Les régions rurales proches d’une ville affichent une performance particulièrement élevée
La récession qui a suivi la crise financière a touché les régions rurales éloignées beaucoup plus que les régions rurales proches d’une ville. On peut distinguer deux types de régions rurales selon leur performance. Les régions « essentiellement rurales proches d’une ville » affichaient une croissance de la productivité plus élevée avant la crise et témoignent d’une plus grande résilience depuis lors. En revanche, les économies des régions essentiellement rurales éloignées ont été les plus durement touchées par la crise, avec une chute annuelle du PIB par habitant de -2.5 % en moyenne, soit plus de 2 % de plus que les régions rurales proches d’une ville. Leur productivité a également diminué sur la période 2008-12, quoique moins vite, avec un rythme annuel de déclin de -0.6 % en moyenne. Bien que plus modeste, ce déclin est cependant supérieur d’un bon point de pourcentage à celui des régions rurales proches d’une ville. Cette situation montre que la performance plus faible des régions rurales prises dans leur ensemble est principalement attribuable aux régions rurales éloignées, où l’on a assisté à une contraction de la productivité.
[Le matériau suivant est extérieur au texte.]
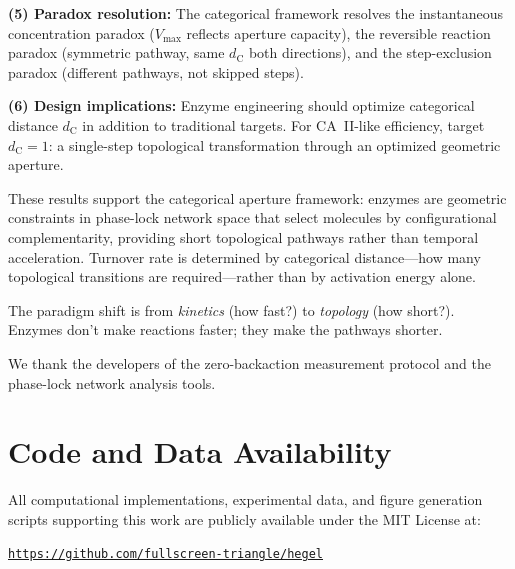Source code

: \documentclass[twocolumn,amsmath,amssymb,aps,prb,superscriptaddress,longbibliography]{revtex4-2}
\newcommand{\dC}{d_{\mathrm{C}}}
\newcommand{\Vmax}{V_{\mathrm{max}}}
\begin{document}
\textbf{(5) Paradox resolution:} The categorical framework resolves the instantaneous concentration paradox ($\Vmax$ reflects aperture capacity), the reversible reaction paradox (symmetric pathway, same $\dC$ both directions), and the step-exclusion paradox (different pathways, not skipped steps).

\textbf{(6) Design implications:} Enzyme engineering should optimize categorical distance $\dC$ in addition to traditional targets. For CA~II-like efficiency, target $\dC = 1$: a single-step topological transformation through an optimized geometric aperture.

These results support the categorical aperture framework: enzymes are geometric constraints in phase-lock network space that select molecules by configurational complementarity, providing short topological pathways rather than temporal acceleration. Turnover rate is determined by categorical distance---how many topological transitions are required---rather than by activation energy alone.

The paradigm shift is from \emph{kinetics} (how fast?) to \emph{topology} (how short?). Enzymes don't make reactions faster; they make the pathways shorter.

\begin{acknowledgments}
We thank the developers of the zero-backaction measurement protocol and the phase-lock network analysis tools.
\end{acknowledgments}

\section*{Code and Data Availability}
\label{sec:code}

All computational implementations, experimental data, and figure generation 
scripts supporting this work are publicly available under the MIT License at:

\begin{center}
\Large
\href{https://github.com/fullscreen-triangle/hegel}{\texttt{https://github.com/fullscreen-triangle/hegel}}
\end{center}



\end{document}
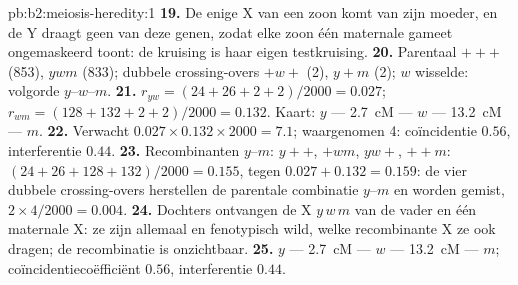 \begin{solution}{pb:b2:meiosis-heredity:1}
\textbf{19.} De enige X van een zoon komt van zijn moeder, en de Y draagt
geen van deze genen, zodat elke zoon één maternale gameet ongemaskeerd
toont: de kruising is haar eigen testkruising.
\textbf{20.} Parentaal $+++$ (853), $ywm$ (833); dubbele crossing-overs
$+w+$ (2), $y+m$ (2); $w$ wisselde: volgorde $y$--$w$--$m$.
\textbf{21.} $r_{yw} = (24 + 26 + 2 + 2)/2000 = 0.027$; $r_{wm} = (128
+ 132 + 2 + 2)/2000 = 0.132$. Kaart: $y$ --- \qty{2.7}{cM} --- $w$ ---
\qty{13.2}{cM} --- $m$.
\textbf{22.} Verwacht $0.027\times 0.132\times 2000 = 7.1$; waargenomen
4: coïncidentie $0.56$, interferentie $0.44$.
\textbf{23.} Recombinanten $y$--$m$: $y++$, $+wm$, $yw+$, $++m$: $(24 +
26 + 128 + 132)/2000 = 0.155$, tegen $0.027 + 0.132 = 0.159$: de
vier dubbele crossing-overs herstellen de parentale combinatie $y$--$m$ en
worden gemist, $2\times 4/2000 = 0.004$.
\textbf{24.} Dochters ontvangen de X $y\,w\,m$ van de vader en één
maternale X: ze zijn allemaal  en fenotypisch wild, welke
recombinante X ze ook dragen; de recombinatie is onzichtbaar.
\textbf{25.} $y$ --- \qty{2.7}{cM} --- $w$ --- \qty{13.2}{cM} --- $m$;
coïncidentiecoëfficiënt $0.56$, interferentie $0.44$.
\end{solution}
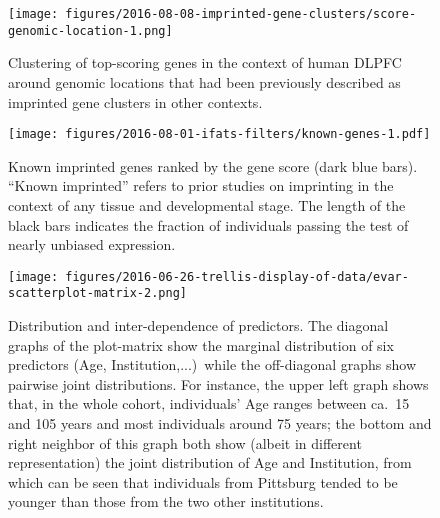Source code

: \documentclass[12pt,letterpaper]{article}
\begin{document}

\setcounter{table}{0}
\makeatletter 
\renewcommand{\thetable}{S\@arabic\c@table}
\makeatother

\setcounter{figure}{0}
\makeatletter 
\renewcommand{\thefigure}{S\@arabic\c@figure}
\makeatother

\begin{figure}[h]
\begin{center}
\texttt{[image: figures/2016-08-08-imprinted-gene-clusters/score-genomic-location-1.png]}
\end{center}
\caption{
Clustering of top-scoring genes in the context of human DLPFC around genomic locations that
had been previously described as imprinted gene clusters in other contexts.
}
\label{fig:clusters}
\end{figure}

\begin{figure}[h]
\begin{center}
\texttt{[image: figures/2016-08-01-ifats-filters/known-genes-1.pdf]}
\caption{Known imprinted genes ranked by the gene score (dark blue bars).
``Known imprinted'' refers to prior studies on imprinting in the context of
any tissue and developmental stage.  The length of the
black bars indicates the fraction of individuals passing the test of nearly
unbiased expression.}
\label{fig:known-genes}
\end{center}
\end{figure}

\begin{figure}[h]
\begin{center}
\texttt{[image: figures/2016-06-26-trellis-display-of-data/evar-scatterplot-matrix-2.png]}
\end{center}
\caption{
Distribution and inter-dependence of predictors.  The diagonal graphs of the
plot-matrix show the marginal distribution of six predictors (Age,
Institution,...)~while the off-diagonal graphs show pairwise joint
distributions.  For instance, the upper left graph shows that, in the whole
cohort, individuals' Age
ranges between ca.~15 and 105 years and most individuals around 75 years; the
bottom and right neighbor of this graph both show (albeit in different
representation) the joint distribution of Age and Institution, from which can
be seen that individuals from Pittsburg tended to be younger than those from
the two other institutions.
}
\label{fig:predictor-associations}
\end{figure}
\end{document}
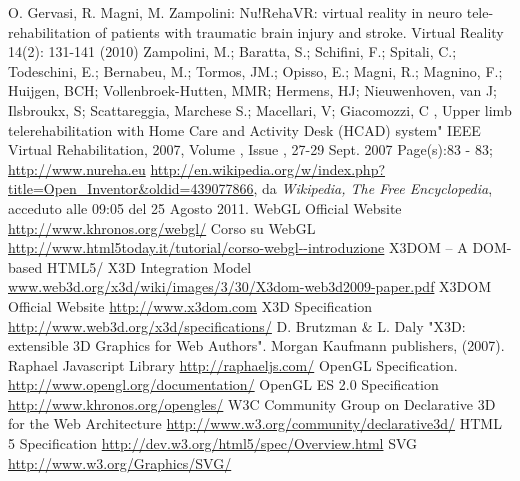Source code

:  O. Gervasi, R. Magni, M. Zampolini: Nu!RehaVR: virtual reality in neuro tele-rehabilitation of patients with traumatic brain injury and stroke. Virtual Reality 14(2): 131-141 (2010)
 Zampolini, M.; Baratta, S.; Schifini, F.; Spitali, C.; Todeschini, E.; Bernabeu, M.; Tormos, JM.; Opisso, E.; Magni, R.; Magnino, F.; Huijgen, BCH; Vollenbroek-Hutten, MMR; Hermens, HJ; Nieuwenhoven, van J; Ilsbroukx, S; Scattareggia, Marchese S.; Macellari, V; Giacomozzi, C ,
Upper limb telerehabilitation with Home Care and Activity Desk (HCAD) system" IEEE Virtual Rehabilitation, 2007, Volume , Issue , 27-29 Sept. 2007 Page(s):83 - 83; \url{http://www.nureha.eu}
 \url{http://en.wikipedia.org/w/index.php?title=Open_Inventor&oldid=439077866}, da \textit{Wikipedia, The Free Encyclopedia}, acceduto alle 09:05 del 25 Agosto 2011.
 WebGL Official Website \url{http://www.khronos.org/webgl/}
 Corso su WebGL \url{http://www.html5today.it/tutorial/corso-webgl--introduzione}
 X3DOM – A DOM-based HTML5/ X3D Integration Model \url{www.web3d.org/x3d/wiki/images/3/30/X3dom-web3d2009-paper.pdf}
 X3DOM Official Website \url{http://www.x3dom.com}
 X3D Specification \url{http://www.web3d.org/x3d/specifications/}
 D. Brutzman \& L. Daly "X3D: extensible 3D Graphics for Web Authors". Morgan Kaufmann publishers, (2007).
 Raphael Javascript Library \url{http://raphaeljs.com/}
 OpenGL Specification. \url{http://www.opengl.org/documentation/}
 OpenGL ES 2.0 Specification \url{http://www.khronos.org/opengles/}
 W3C Community Group on Declarative 3D for the Web Architecture \url{http://www.w3.org/community/declarative3d/}
 HTML 5 Specification \url{http://dev.w3.org/html5/spec/Overview.html}
 SVG \url{http://www.w3.org/Graphics/SVG/}
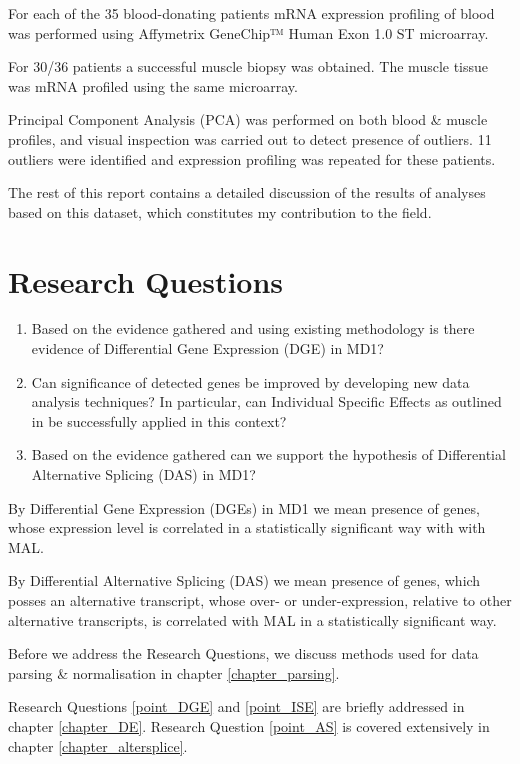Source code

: For each of the 35 blood-donating patients mRNA expression profiling of blood was performed using Affymetrix GeneChip™ Human Exon 1.0 ST microarray.

For 30/36 patients a successful muscle biopsy was obtained. The muscle tissue was mRNA profiled using the same microarray.

Principal Component Analysis (PCA) was performed on both blood \& muscle profiles, and visual inspection was carried out to detect presence of outliers. 11 outliers were identified and expression profiling was repeated for these patients.

The rest of this report contains a detailed discussion of the results of analyses based on this dataset, which constitutes my contribution to the field.

\section{Research Questions} \label{chapter_researchquestion}

\begin{enumerate}
\item \label{point_DGE} Based on the evidence gathered and using existing methodology is there evidence of Differential Gene Expression (DGE) in MD1?
\item \label{point_ISE} Can significance of detected genes be improved by developing new data analysis techniques? In particular, can Individual Specific Effects as outlined in \parencite{Kurkiewicz2017} be successfully applied in this context?
\item \label{point_AS} Based on the evidence gathered can we support the hypothesis of Differential Alternative Splicing (DAS) in MD1?
\end{enumerate}

By Differential Gene Expression (DGEs) in MD1 we mean presence of genes, whose expression level is correlated in a statistically significant way with with MAL.

By Differential Alternative Splicing (DAS) we mean presence of genes, which posses an alternative transcript, whose over- or under-expression, relative to other alternative transcripts, is correlated with MAL in a statistically significant way.

Before we address the Research Questions, we discuss methods used for data parsing \& normalisation in chapter \ref{chapter_parsing}.

Research Questions \ref{point_DGE} and \ref{point_ISE} are briefly addressed in chapter \ref{chapter_DE}. Research Question \ref{point_AS} is covered extensively in chapter \ref{chapter_altersplice}.

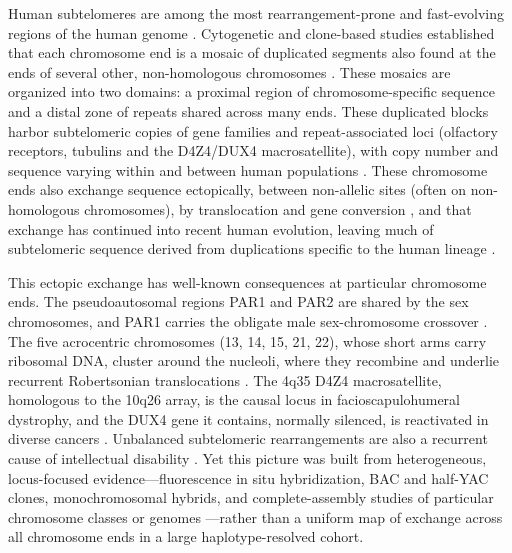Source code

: \documentclass[pdflatex,mathphys]{jnl}
\begin{document}
\maketitle

Human subtelomeres are among the most rearrangement-prone and fast-evolving
regions of the human genome \cite{MeffordTrask2002}. Cytogenetic and clone-based studies established that each chromosome end is a mosaic of duplicated segments also found at the ends of several other, non-homologous chromosomes \cite{Flint1997,Linardopoulou2005}. These mosaics are organized into two domains: a proximal region of chromosome-specific sequence and a distal zone of repeats shared across many ends.
These duplicated blocks harbor subtelomeric copies of gene families and
repeat-associated loci (olfactory receptors, tubulins and the D4Z4/DUX4
macrosatellite), with copy number and sequence varying within and between human
populations
\cite{MeffordTrask2002,segdup_bailey_eichler2006,segdup_jeong_yoo2025}.
These chromosome ends also exchange sequence ectopically, between non-allelic sites (often on non-homologous chromosomes), by translocation and gene conversion \cite{Brown1990,Wilkie1991,Trask1991}, and that exchange has continued into recent human evolution, leaving much of subtelomeric sequence derived from duplications specific to the human lineage \cite{Linardopoulou2005}.

This ectopic exchange has well-known consequences at particular chromosome ends.
The pseudoautosomal regions PAR1 and PAR2 are shared by the sex chromosomes,
and PAR1 carries the obligate male sex-chromosome crossover
\cite{Rouyer1986,sexchrompars_bellott2024}.
The five acrocentric chromosomes (13, 14, 15, 21, 22), whose short arms carry
ribosomal DNA, cluster around the nucleoli, where they recombine and underlie
recurrent Robertsonian translocations
\cite{acrocentric_Altemose2022,Guarracino2023,acrocentric_rdna_robertsonian_deLima2025,acrocentric_Guarracino2025ape}.
The 4q35 D4Z4 macrosatellite, homologous to the 10q26 array, is the causal
locus in facioscapulohumeral dystrophy, and the DUX4 gene it contains, normally
silenced, is reactivated in diverse cancers
\cite{dux4_d4z4_fshd_lemmers2010worldwide,dux4_cancer_Chew2019}.
Unbalanced subtelomeric rearrangements are also a recurrent cause of
intellectual disability
\cite{MeffordTrask2002}.
Yet this picture was built from heterogeneous, locus-focused evidence---fluorescence in situ hybridization, BAC and half-YAC clones, monochromosomal hybrids, and complete-assembly studies of particular chromosome classes or genomes
\cite{Mefford2001,Riethman2004,Ambrosini2007,Guarracino2023,acrocentric_rdna_robertsonian_deLima2025}---rather than a uniform map of exchange across all chromosome ends in a large haplotype-resolved cohort.
\end{document}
L’attrait des zones rurales proches d’une ville transparaît également dans la croissance démographique. Les régions essentiellement urbaines et les régions intermédiaires ont connu une croissance de leur population plus importante que l’ensemble des régions rurales prises collectivement. Toutefois, ce phénomène est attribuable aux régions rurales éloignées, dont la population a reculé, en moyenne, entre 2000 et 2007, puis a connu une augmentation annuelle de moins de 0.2 % entre 2008 et 2012. La population des régions rurales proches d’une ville a augmenté d’environ 0.6 % pendant ces deux périodes. Ce taux de croissance est modeste, mais il est seulement légèrement plus faible que celui des régions urbaines, et dépasse celui des régions intermédiaires.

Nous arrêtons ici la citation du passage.